“All the world’s a stage, and all the men and women merely players. They have their exits and their entrances, and one man in his time plays many parts.” Of course those players wouldn’t know what their entrances and exits were if they didn’t have a director.

A number of directors have made names for themselves on the stage (and some on the screen): Joe Mantello, Bob Fosse, James Lapine, Julie Taymor… Matt Kridel?

For the first time ever, instead of acting or even doing tech, I’m directing a show; and compared to most theatre, this show is pretty unusual. “Calling All Dawns” is a choral piece– 12 songs in 12 different languages (you can read more about it here). While it would have been easy to just have singers and a piano in the Schuster Theatre, I wanted to go for more. So the play is in Mary, Seat of Wisdom Chapel with a small orchestra, some minor staging and simple costumes.

As I say in my director’s notes for the show, “It’s been a journey.”

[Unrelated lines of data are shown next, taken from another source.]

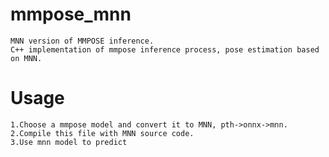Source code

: # mmpose_mnn
    MNN version of MMPOSE inference.
    C++ implementation of mmpose inference process, pose estimation based on MNN.
# Usage
    1.Choose a mmpose model and convert it to MNN, pth->onnx->mnn.
    2.Compile this file with MNN source code.
    3.Use mnn model to predict
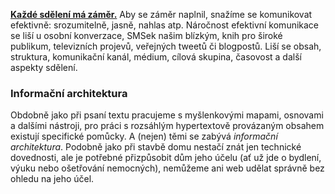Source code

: **[Každé sdělení má záměr.](https://en.wikipedia.org/wiki/Jakobson%27s_functions_of_language)** Aby se záměr naplnil, snažíme se komunikovat efektivně: srozumitelně, jasně, nahlas atp. Náročnost efektivní komunikace se liší u osobní konverzace, SMSek našim blízkým, knih pro široké publikum, televizních projevů, veřejných tweetů či blogpostů. Liší se obsah, struktura, komunikační kanál, médium, cílová skupina, časovost a další aspekty sdělení.


### Informační architektura

Obdobně jako při psaní textu pracujeme s myšlenkovými mapami, osnovami a dalšími nástroji, pro práci s rozsáhlým hypertextově provázaným obsahem existují specifické pomůcky. A (nejen) těmi se zabývá *informační architektura*. Podobně jako při stavbě domu nestačí znát jen technické dovednosti, ale je potřebné přizpůsobit dům jeho účelu (ať už jde o bydlení, výuku nebo ošetřování nemocných), nemůžeme ani web udělat správně bez ohledu na jeho účel.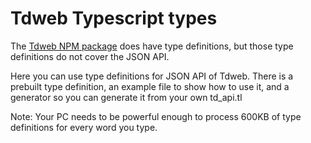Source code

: # Tdweb Typescript types

The [Tdweb NPM package](https://npmjs.com/package/tdweb) does have type definitions, but those type definitions do not cover the JSON API.

Here you can use type definitions for JSON API of Tdweb. There is a prebuilt type definition, an example file to show how to use it, and a generator so you can generate it from your own td_api.tl

Note: Your PC needs to be powerful enough to process 600KB of type definitions for every word you type.
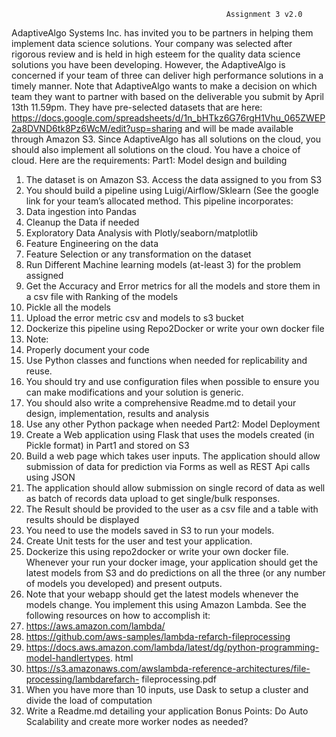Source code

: 													Assignment 3 v2.0


AdaptiveAlgo Systems Inc. has invited you to be partners in helping them implement data
science solutions. Your company was selected after rigorous review and is held in high esteem
for the quality data science solutions you have been developing. However, the AdaptiveAlgo is
concerned if your team of three can deliver high performance solutions in a timely manner. Note
that AdaptiveAlgo wants to make a decision on which team they want to partner with based on
the deliverable you submit by April 13th 11.59pm. They have pre-selected datasets that are
here: https://docs.google.com/spreadsheets/d/1n_bHTkz6G76rgH1Vhu_065ZWEP2a8DVND6tk8Pz6WcM/edit?usp=sharing
and will be made available through Amazon S3. Since AdaptiveAlgo has all solutions on the
cloud, you should also implement all solutions on the cloud. You have a choice of cloud.
Here are the requirements:
Part1: Model design and building
1. The dataset is on Amazon S3. Access the data assigned to you from S3
2. You should build a pipeline using Luigi/Airflow/Sklearn (See the google link for your
team’s allocated method. This pipeline incorporates:
1. Data ingestion into Pandas
2. Cleanup the Data if needed
3. Exploratory Data Analysis with Plotly/seaborn/matplotlib
4. Feature Engineering on the data
5. Feature Selection or any transformation on the dataset
6. Run Different Machine learning models (at-least 3) for the problem assigned
7. Get the Accuracy and Error metrics for all the models and store them in a csv file
with Ranking of the models
8. Pickle all the models
9. Upload the error metric csv and models to s3 bucket
3. Dockerize this pipeline using Repo2Docker or write your own docker file
4. Note:
1. Properly document your code
2. Use Python classes and functions when needed for replicability and reuse.
3. You should try and use configuration files when possible to ensure you can make
modifications and your solution is generic.
4. You should also write a comprehensive Readme.md to detail your design,
implementation, results and analysis
5. Use any other Python package when needed
Part2: Model Deployment
1. Create a Web application using Flask that uses the models created (in Pickle format) in
Part1 and stored on S3
2. Build a web page which takes user inputs. The application should allow submission of
data for prediction via Forms as well as REST Api calls using JSON
3. The application should allow submission on single record of data as well as batch of
records data upload to get single/bulk responses.
4. The Result should be provided to the user as a csv file and a table with results should be
displayed
5. You need to use the models saved in S3 to run your models.
6. Create Unit tests for the user and test your application.
7. Dockerize this using repo2docker or write your own docker file. Whenever your run your
docker image, your application should get the latest models from S3 and do predictions on all
the three (or any number of models you developed) and present outputs.
8. Note that your webapp should get the latest models whenever the models change. You
implement this using Amazon Lambda. See the following resources on how to accomplish it:
1. https://aws.amazon.com/lambda/
2. https://github.com/aws-samples/lambda-refarch-fileprocessing
3. https://docs.aws.amazon.com/lambda/latest/dg/python-programming-model-handlertypes.
html
4. https://s3.amazonaws.com/awslambda-reference-architectures/file-processing/lambdarefarch-
fileprocessing.pdf
9. When you have more than 10 inputs, use Dask to setup a cluster and divide the load of
computation
10. Write a Readme.md detailing your application
Bonus Points:
Do Auto Scalability and create more worker nodes as needed?
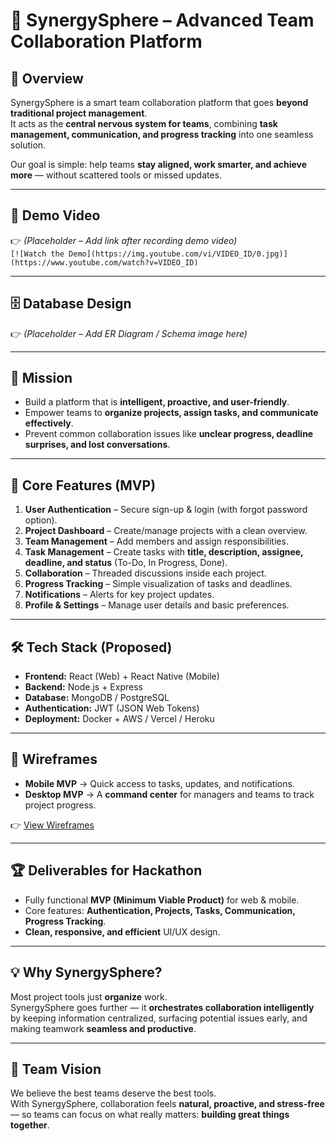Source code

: # 🚀 SynergySphere – Advanced Team Collaboration Platform

## 🌟 Overview
SynergySphere is a smart team collaboration platform that goes **beyond traditional project management**.  
It acts as the **central nervous system for teams**, combining **task management, communication, and progress tracking** into one seamless solution.  

Our goal is simple: help teams **stay aligned, work smarter, and achieve more** — without scattered tools or missed updates.

---

## 🎥 Demo Video
👉 *(Placeholder – Add link after recording demo video)*  
`[![Watch the Demo](https://img.youtube.com/vi/VIDEO_ID/0.jpg)](https://www.youtube.com/watch?v=VIDEO_ID)`  

---

## 🗄️ Database Design
👉 *(Placeholder – Add ER Diagram / Schema image here)*  

---

## 🎯 Mission
- Build a platform that is **intelligent, proactive, and user-friendly**.  
- Empower teams to **organize projects, assign tasks, and communicate effectively**.  
- Prevent common collaboration issues like **unclear progress, deadline surprises, and lost conversations**.  

---

## 🔑 Core Features (MVP)
1. **User Authentication** – Secure sign-up & login (with forgot password option).  
2. **Project Dashboard** – Create/manage projects with a clean overview.  
3. **Team Management** – Add members and assign responsibilities.  
4. **Task Management** – Create tasks with **title, description, assignee, deadline, and status** (To-Do, In Progress, Done).  
5. **Collaboration** – Threaded discussions inside each project.  
6. **Progress Tracking** – Simple visualization of tasks and deadlines.  
7. **Notifications** – Alerts for key project updates.  
8. **Profile & Settings** – Manage user details and basic preferences.  

---

## 🛠️ Tech Stack (Proposed)
- **Frontend:** React (Web) + React Native (Mobile)  
- **Backend:** Node.js + Express  
- **Database:** MongoDB / PostgreSQL  
- **Authentication:** JWT (JSON Web Tokens)  
- **Deployment:** Docker + AWS / Vercel / Heroku  

---

## 📱 Wireframes
- **Mobile MVP** → Quick access to tasks, updates, and notifications.  
- **Desktop MVP** → A **command center** for managers and teams to track project progress.  

👉 [View Wireframes](https://link.excalidraw.com/l/65VNwvy7c4X/8ftMG5DsBJ6)

---

## 🏆 Deliverables for Hackathon
- Fully functional **MVP (Minimum Viable Product)** for web & mobile.  
- Core features: **Authentication, Projects, Tasks, Communication, Progress Tracking**.  
- **Clean, responsive, and efficient** UI/UX design.  

---

## 💡 Why SynergySphere?
Most project tools just **organize** work.  
SynergySphere goes further — it **orchestrates collaboration intelligently** by keeping information centralized, surfacing potential issues early, and making teamwork **seamless and productive**.

---

## 👥 Team Vision
We believe the best teams deserve the best tools.  
With SynergySphere, collaboration feels **natural, proactive, and stress-free** — so teams can focus on what really matters: **building great things together**.  

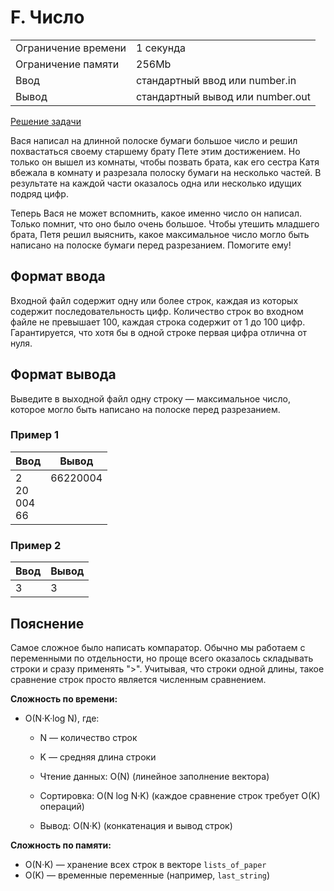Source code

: # F. Число

<table>
    <tr>
        <td>Ограничение времени</td>
        <td>1 секунда</td>
    </tr>
    <tr>
        <td>Ограничение памяти</td>
        <td>256Mb</td>
    </tr>
    <tr>
        <td>Ввод</td>
        <td>стандартный ввод или number.in</td>
    </tr>
    <tr>
        <td>Вывод</td>
        <td>стандартный вывод или number.out</td>
    </tr>
</table>

[Решение задачи](./main.cpp)

Вася написал на длинной полоске бумаги большое число и решил похвастаться своему старшему брату Пете этим достижением. Но только он вышел из комнаты, чтобы позвать брата, как его сестра Катя вбежала в комнату и разрезала полоску бумаги на несколько частей. В результате на каждой части оказалось одна или несколько идущих подряд цифр.

Теперь Вася не может вспомнить, какое именно число он написал. Только помнит, что оно было очень большое. Чтобы утешить младшего брата, Петя решил выяснить, какое максимальное число могло быть написано на полоске бумаги перед разрезанием. Помогите ему!

## Формат ввода

Входной файл содержит одну или более строк, каждая из которых содержит последовательность цифр. Количество строк во входном файле не превышает 100, каждая строка содержит от 1 до 100 цифр. Гарантируется, что хотя бы в одной строке первая цифра отлична от нуля.

## Формат вывода

Выведите в выходной файл одну строку — максимальное число, которое могло быть написано на полоске перед разрезанием.


### Пример 1

| Ввод | Вывод |
| -- | -- |
|2<br>20<br>004<br>66 | 66220004<br><br><br><br> |

### Пример 2

| Ввод | Вывод |
| -- | -- |
| 3 | 3 |

## Пояснение

Самое сложное было написать компаратор. Обычно мы работаем с переменными по отдельности, но проще всего оказалось складывать строки и сразу применять ">". Учитывая, что строки одной длины, такое сравнение строк просто является численным сравнением.

**Сложность по времени:**
- O(N·K·log N), где:
  - N — количество строк
  - K — средняя длина строки

  - Чтение данных: O(N) (линейное заполнение вектора)
  - Сортировка: O(N log N·K) (каждое сравнение строк требует O(K) операций)
  - Вывод: O(N·K) (конкатенация и вывод строк)

**Сложность по памяти:**
- O(N·K) — хранение всех строк в векторе `lists_of_paper`
- O(K) — временные переменные (например, `last_string`)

Being an actor or a technician is completely different than being a director. The actors must learn their lines and develop physical and emotional expression to convey to the audience the meaning of the piece. The technicians set the stage, literally, and provide the environment for the actors to work. But without the director, neither actors nor technicians would be able to do their jobs.

The director sets out the creative vision. He or she decides how to interpret the piece and how to convey that interpretation to the audience. He or she must give technicians and actors sufficient information and direction in order to help them convey that vision.

As with any other leadership role, directors must be able to do a lot of things at once. They must give respect and be respected. They have to know what the end goal is and how to guide everyone toward that goal. They must be able to take times of crisis and achievement alike and use them to push those they lead.

Like many other leadership positions I’ve had, being a director has been both frustrating and incredibly rewarding. There are many times when I’ve doubted whether the show would go on– indeed, at some points it was tempting to just cancel it.

But when those first four notes are sung, and I can watch the actors and musicians tell the story that we have created together and watch the audience react, that will be most rewarding of all.